## Goal of the exercise
If the records below hold pictures, omit them, and print exactly the lines from the first line through the line containing "PMPi3 is either", inclusive.

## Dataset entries
-- Opening Marker --
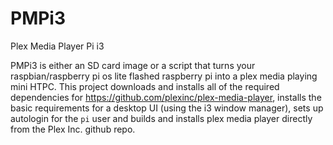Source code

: # PMPi3
Plex Media Player Pi i3

PMPi3 is either an SD card image or a script that turns your raspbian/raspberry pi os lite flashed raspberry pi into a plex media playing mini HTPC.
This project downloads and installs all of the required dependencies for https://github.com/plexinc/plex-media-player, installs the basic requirements for a desktop UI (using the i3 window manager), sets up autologin for the `pi` user and builds and installs plex media player directly from the Plex Inc. github repo. 
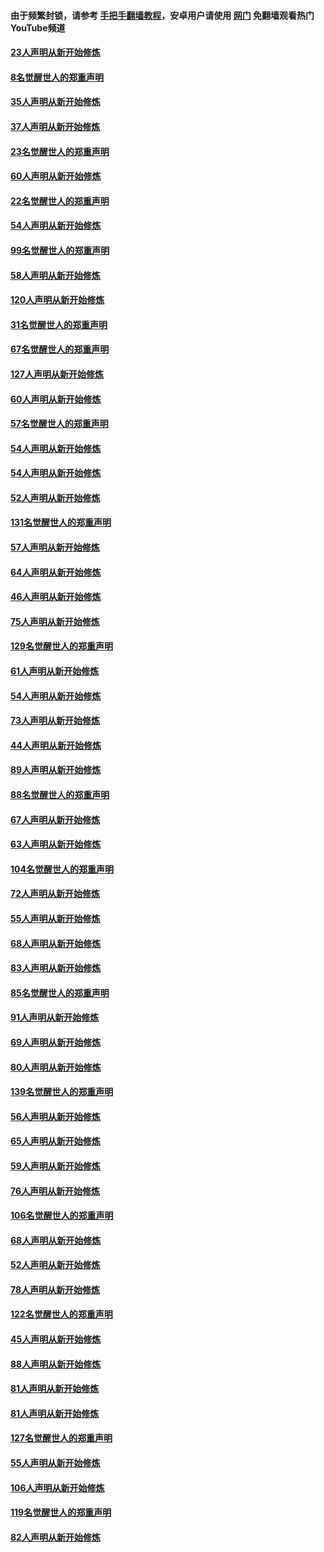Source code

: #### 由于频繁封锁，请参考 [手把手翻墙教程](https://github.com/gfw-breaker/guides/wiki/)，安卓用户请使用 [网门](https://github.com/gfw-breaker/nogfw/blob/master/dl.md?t=02180200) 免翻墙观看热门YouTube频道 

#### [23人声明从新开始修炼](../pages/91/420884.md?t=02180200) 

#### [8名觉醒世人的郑重声明](../pages/91/420883.md?t=02180200) 

#### [35人声明从新开始修炼](../pages/91/420809.md?t=02180200) 

#### [37人声明从新开始修炼](../pages/91/420766.md?t=02180200) 

#### [23名觉醒世人的郑重声明](../pages/91/420765.md?t=02180200) 

#### [60人声明从新开始修炼](../pages/91/420727.md?t=02180200) 

#### [22名觉醒世人的郑重声明](../pages/91/420726.md?t=02180200) 

#### [54人声明从新开始修炼](../pages/91/420529.md?t=02180200) 

#### [99名觉醒世人的郑重声明](../pages/91/420528.md?t=02180200) 

#### [58人声明从新开始修炼](../pages/91/420198.md?t=02180200) 

#### [120人声明从新开始修炼](../pages/91/420141.md?t=02180200) 

#### [31名觉醒世人的郑重声明](../pages/91/420197.md?t=02180200) 

#### [67名觉醒世人的郑重声明](../pages/91/420140.md?t=02180200) 

#### [127人声明从新开始修炼](../pages/91/420082.md?t=02180200) 

#### [60人声明从新开始修炼](../pages/91/420081.md?t=02180200) 

#### [57名觉醒世人的郑重声明](../pages/91/420080.md?t=02180200) 

#### [54人声明从新开始修炼](../pages/91/419533.md?t=02180200) 

#### [54人声明从新开始修炼](../pages/91/419532.md?t=02180200) 

#### [52人声明从新开始修炼](../pages/91/419531.md?t=02180200) 

#### [131名觉醒世人的郑重声明](../pages/91/419530.md?t=02180200) 

#### [57人声明从新开始修炼](../pages/91/419430.md?t=02180200) 

#### [64人声明从新开始修炼](../pages/91/419429.md?t=02180200) 

#### [46人声明从新开始修炼](../pages/91/419428.md?t=02180200) 

#### [75人声明从新开始修炼](../pages/91/419427.md?t=02180200) 

#### [129名觉醒世人的郑重声明](../pages/91/419426.md?t=02180200) 

#### [61人声明从新开始修炼](../pages/91/419198.md?t=02180200) 

#### [54人声明从新开始修炼](../pages/91/419197.md?t=02180200) 

#### [73人声明从新开始修炼](../pages/91/419196.md?t=02180200) 

#### [44人声明从新开始修炼](../pages/91/419075.md?t=02180200) 

#### [89人声明从新开始修炼](../pages/91/419074.md?t=02180200) 

#### [88名觉醒世人的郑重声明](../pages/91/419195.md?t=02180200) 

#### [67人声明从新开始修炼](../pages/91/419073.md?t=02180200) 

#### [63人声明从新开始修炼](../pages/91/419072.md?t=02180200) 

#### [104名觉醒世人的郑重声明](../pages/91/419071.md?t=02180200) 

#### [72人声明从新开始修炼](../pages/91/418902.md?t=02180200) 

#### [55人声明从新开始修炼](../pages/91/418901.md?t=02180200) 

#### [68人声明从新开始修炼](../pages/91/418900.md?t=02180200) 

#### [83人声明从新开始修炼](../pages/91/418757.md?t=02180200) 

#### [85名觉醒世人的郑重声明](../pages/91/418899.md?t=02180200) 

#### [91人声明从新开始修炼](../pages/91/418756.md?t=02180200) 

#### [69人声明从新开始修炼](../pages/91/418755.md?t=02180200) 

#### [80人声明从新开始修炼](../pages/91/418754.md?t=02180200) 

#### [139名觉醒世人的郑重声明](../pages/91/418753.md?t=02180200) 

#### [56人声明从新开始修炼](../pages/91/418594.md?t=02180200) 

#### [65人声明从新开始修炼](../pages/91/418593.md?t=02180200) 

#### [59人声明从新开始修炼](../pages/91/418592.md?t=02180200) 

#### [76人声明从新开始修炼](../pages/91/418431.md?t=02180200) 

#### [106名觉醒世人的郑重声明](../pages/91/418591.md?t=02180200) 

#### [68人声明从新开始修炼](../pages/91/418430.md?t=02180200) 

#### [52人声明从新开始修炼](../pages/91/418429.md?t=02180200) 

#### [78人声明从新开始修炼](../pages/91/418428.md?t=02180200) 

#### [122名觉醒世人的郑重声明](../pages/91/418427.md?t=02180200) 

#### [45人声明从新开始修炼](../pages/91/418248.md?t=02180200) 

#### [88人声明从新开始修炼](../pages/91/418247.md?t=02180200) 

#### [81人声明从新开始修炼](../pages/91/418246.md?t=02180200) 

#### [81人声明从新开始修炼](../pages/91/418139.md?t=02180200) 

#### [127名觉醒世人的郑重声明](../pages/91/418245.md?t=02180200) 

#### [55人声明从新开始修炼](../pages/91/418138.md?t=02180200) 

#### [106人声明从新开始修炼](../pages/91/418137.md?t=02180200) 

#### [119名觉醒世人的郑重声明](../pages/91/418135.md?t=02180200) 

#### [82人声明从新开始修炼](../pages/91/418136.md?t=02180200) 

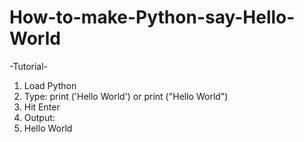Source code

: # How-to-make-Python-say-Hello-World
-Tutorial-
1. Load Python
2. Type: print ('Hello World') or print ("Hello World")
3. Hit Enter
4. Output:
5. Hello World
-- Closing Marker --
## Your solution
Source code

: # PMPi3
Plex Media Player Pi i3

PMPi3 is either an SD card image or a script that turns your raspbian/raspberry pi os lite flashed raspberry pi into a plex media playing mini HTPC.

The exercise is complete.